Clarify Scala programming guide on caching ...

... with regards to saved map output. Wording taken partially from Matei Zaharia's email to the Spark user list. http://apache-spark-user-list.1001560.n3.nabble.com/performance-improvement-on-second-operation-without-caching-td5227.html
apache · May 6, 2014 · 171e670 · 171e670
1 parent 3c64750
commit 171e670
Showing 1 changed file with 6 additions and 3 deletions.
diff --git a/docs/scala-programming-guide.md b/docs/scala-programming-guide.md
@@ -278,10 +278,13 @@ iterative algorithms with Spark and for interactive use from the interpreter.
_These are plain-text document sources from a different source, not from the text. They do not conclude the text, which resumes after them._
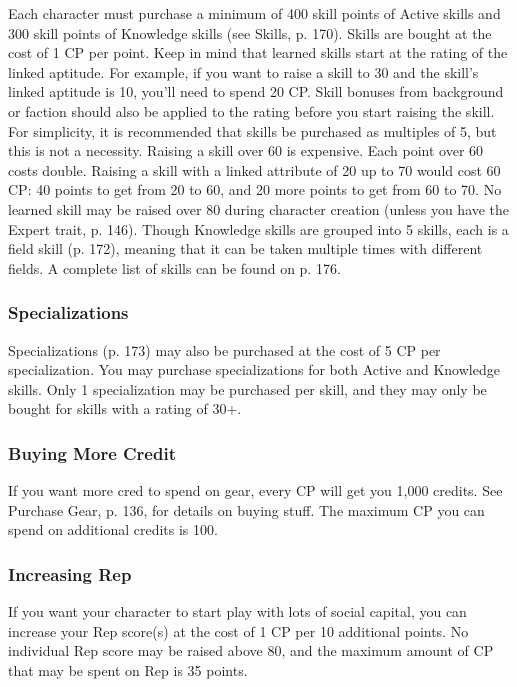 Each character must purchase a minimum of 400 skill points of Active skills and 300 skill points of Knowledge skills (see Skills, p. 170). Skills are bought at the cost of 1 CP per point. Keep in mind that learned skills start at the rating of the linked aptitude. For example, if you want to raise a skill to 30 and the skill’s linked aptitude is 10, you’ll need to spend 20 CP. Skill bonuses from background or faction should also be applied to the rating before you start raising the skill. For simplicity, it is recommended that skills be purchased as multiples of 5, but this is not a necessity. Raising a skill over 60 is expensive. Each point over 60 costs double. Raising a skill with a linked attribute of 20 up to 70 would cost 60 CP: 40 points to get from 20 to 60, and 20 more points to get from 60 to 70. No learned skill may be raised over 80 during character creation (unless you have the Expert trait, p. 146). Though Knowledge skills are grouped into 5 skills, each is a field skill (p. 172), meaning that it can be taken multiple times with different fields. A complete list of skills can be found on p. 176.

\subsubsection{Specializations}
\label{sec:buying-specializations}

Specializations (p. 173) may also be purchased at the cost of 5 CP per specialization. You may purchase specializations for both Active and Knowledge skills. Only 1 specialization may be purchased per skill, and they may only be bought for skills with a rating of 30+.

\subsubsection{Buying More Credit}
\label{sec:buying-credit}

If you want more cred to spend on gear, every CP will get you 1,000 credits. See Purchase Gear, p. 136, for details on buying stuff. The maximum CP you can spend on additional credits is 100.

\subsubsection{Increasing Rep}
\label{sec:increasing-rep}

If you want your character to start play with lots of social capital, you can increase your Rep score(s) at the cost of 1 CP per 10 additional points. No individual Rep score may be raised above 80, and the maximum amount of CP that may be spent on Rep is 35 points.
 You can mark an RDD to be persisted using the `persist()` or `cache()` methods on it. The first time
 it is computed in an action, it will be kept in memory on the nodes. The cache is fault-tolerant --
 if any partition of an RDD is lost, it will automatically be recomputed using the transformations
-that originally created it.
+that originally created it. Note: in a multi-stage job, Spark saves the map output files from map
+stages to the filesystem, so it only needs to rerun the last reduce stage. This means that multi-stage
+jobs that are rerun will often not recompute the full dependency graph. The lack of recomputation,
+in this case, does not indicate that RDDs are cached.
 
-In addition, each RDD can be stored using a different *storage level*, allowing you, for example, to
-persist the dataset on disk, or persist it in memory but as serialized Java objects (to save space),
+In addition, each cached RDD can be stored using a different *storage level*, allowing you, for example,
+to persist the dataset on disk, or persist it in memory but as serialized Java objects (to save space),
 or replicate it across nodes, or store the data in off-heap memory in [Tachyon](http://tachyon-project.org/).
 These levels are chosen by passing a
 [`org.apache.spark.storage.StorageLevel`](api/scala/index.html#org.apache.spark.storage.StorageLevel)